🤖 AI Summary
This study addresses the lack of systematic understanding of bidirectional architectural interactions between artificial intelligence (AI) and distributed ledger technology (DLT), as existing research is often limited to unidirectional integration or narrow applications. The work proposes and implements the first five-layer bidirectional AI-DLT classification framework, grounded in a systematic literature review spanning 2020–2025. It analytically dissects technical pathways for both AI-enhanced DLT and DLT-enhanced AI at the architectural level, covering key domains such as federated learning, model evaluation, multi-agent coordination, consensus mechanisms, and execution environments. The analysis reveals that current efforts are heavily concentrated on isolated layers and generally lack production-grade validation. The study identifies cross-layer co-design and real-world deployment as critical directions for overcoming bottlenecks in scalability, interoperability, and verifiable execution.
📝 Abstract
The integration of Artificial Intelligence (AI) with Distributed Ledger Technology (DLT) has become a growing research area, yet contributions tend to cluster around specific application domains or examine only one direction of the integration, leaving the broader architectural interplay between the two technologies poorly understood.

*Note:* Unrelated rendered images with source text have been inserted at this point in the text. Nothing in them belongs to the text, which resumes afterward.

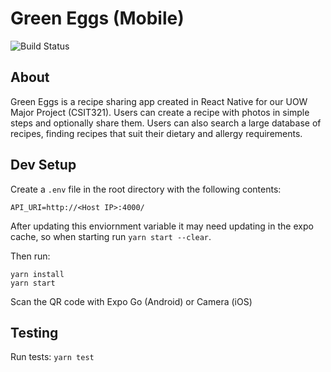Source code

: # Green Eggs (Mobile)

![Build Status](https://github.com/ed-jones/green-eggs-mobile/actions/workflows/actions.yml/badge.svg)

## About

Green Eggs is a recipe sharing app created in React Native for our UOW Major Project (CSIT321). Users can create a recipe with photos in simple steps and optionally share them. Users can also search a large database of recipes, finding recipes that suit their dietary and allergy requirements.

## Dev Setup

Create a `.env` file in the root directory with the following contents:

```
API_URI=http://<Host IP>:4000/
```

After updating this enviornment variable it may need updating in the expo cache, so when starting run `yarn start --clear`.

Then run:

```
yarn install
yarn start
```

Scan the QR code with Expo Go (Android) or Camera (iOS)

## Testing

Run tests: `yarn test`
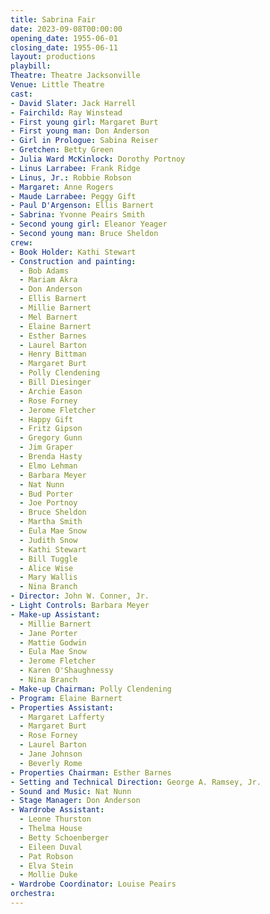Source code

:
 ```yaml
---
title: Sabrina Fair
date: 2023-09-08T00:00:00
opening_date: 1955-06-01
closing_date: 1955-06-11
layout: productions
playbill:
Theatre: Theatre Jacksonville
Venue: Little Theatre
cast:
- David Slater: Jack Harrell
- Fairchild: Ray Winstead
- First young girl: Margaret Burt
- First young man: Don Anderson
- Girl in Prologue: Sabina Reiser
- Gretchen: Betty Green
- Julia Ward McKinlock: Dorothy Portnoy
- Linus Larrabee: Frank Ridge
- Linus, Jr.: Robbie Robson
- Margaret: Anne Rogers
- Maude Larrabee: Peggy Gift
- Paul D'Argenson: Ellis Barnert
- Sabrina: Yvonne Peairs Smith
- Second young girl: Eleanor Yeager
- Second young man: Bruce Sheldon
crew:
- Book Holder: Kathi Stewart
- Construction and painting:
  - Bob Adams
  - Mariam Akra
  - Don Anderson
  - Ellis Barnert
  - Millie Barnert
  - Mel Barnert
  - Elaine Barnert
  - Esther Barnes
  - Laurel Barton
  - Henry Bittman
  - Margaret Burt
  - Polly Clendening
  - Bill Diesinger
  - Archie Eason
  - Rose Forney
  - Jerome Fletcher
  - Happy Gift
  - Fritz Gipson
  - Gregory Gunn
  - Jim Graper
  - Brenda Hasty
  - Elmo Lehman
  - Barbara Meyer
  - Nat Nunn
  - Bud Porter
  - Joe Portnoy
  - Bruce Sheldon
  - Martha Smith
  - Eula Mae Snow
  - Judith Snow
  - Kathi Stewart
  - Bill Tuggle
  - Alice Wise
  - Mary Wallis
  - Nina Branch
- Director: John W. Conner, Jr.
- Light Controls: Barbara Meyer
- Make-up Assistant:
  - Millie Barnert
  - Jane Porter
  - Mattie Godwin
  - Eula Mae Snow
  - Jerome Fletcher
  - Karen O'Shaughnessy
  - Nina Branch
- Make-up Chairman: Polly Clendening
- Program: Elaine Barnert
- Properties Assistant:
  - Margaret Lafferty
  - Margaret Burt
  - Rose Forney
  - Laurel Barton
  - Jane Johnson
  - Beverly Rome
- Properties Chairman: Esther Barnes
- Setting and Technical Direction: George A. Ramsey, Jr.
- Sound and Music: Nat Nunn
- Stage Manager: Don Anderson
- Wardrobe Assistant:
  - Leone Thurston
  - Thelma House
  - Betty Schoenberger
  - Eileen Duval
  - Pat Robson
  - Elva Stein
  - Mollie Duke
- Wardrobe Coordinator: Louise Peairs
orchestra:
---
```


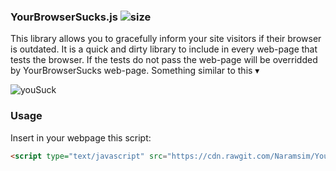 ### YourBrowserSucks.js ![size](https://img.shields.io/badge/size-4.15Kb-brightgreen.svg)
This library allows you to gracefully inform your site visitors if their browser is outdated. It is a quick and dirty library to include in every web-page that tests the browser. If the tests do not pass the web-page will be overridded by YourBrowserSucks web-page. Something similar to this ▾

![youSuck](http://i.imgur.com/gUqrp8z.png)

### Usage
Insert in your webpage this script:
```html
<script type="text/javascript" src="https://cdn.rawgit.com/Naramsim/YourBrowserSucks/master/dist/yourBrowserSucks.min.js"></script>
```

This work addresses that gap through a structured, bidirectional review of peer-reviewed studies published between 2020 and 2025. We classify contributions along two directions: AI-enhanced DLT, and DLT-enhanced AI. In the first case, we examine how AI techniques improve DLT systems across five layers: data, network, consensus, execution, and application layers.
In the second case, we analyse how DLT supports AI systems across five layers: infrastructure, data, model, inference, and application layers, with particular attention to federated learning, model evaluation, and multi-agent coordination.
The analysis reveals that most works concentrate on a small subset of layers: execution and consensus for AI-enhanced DLT, data and model for DLT-enhanced AI. Other layers remain comparatively neglected. Despite reported improvements in controlled settings, no study demonstrates deployment at production scale, and the field has not yet offered satisfying answers to fundamental questions around scalability, interoperability, and verifiable execution. We argue that progress will require cross-layer co-design and empirical validation in real-world settings.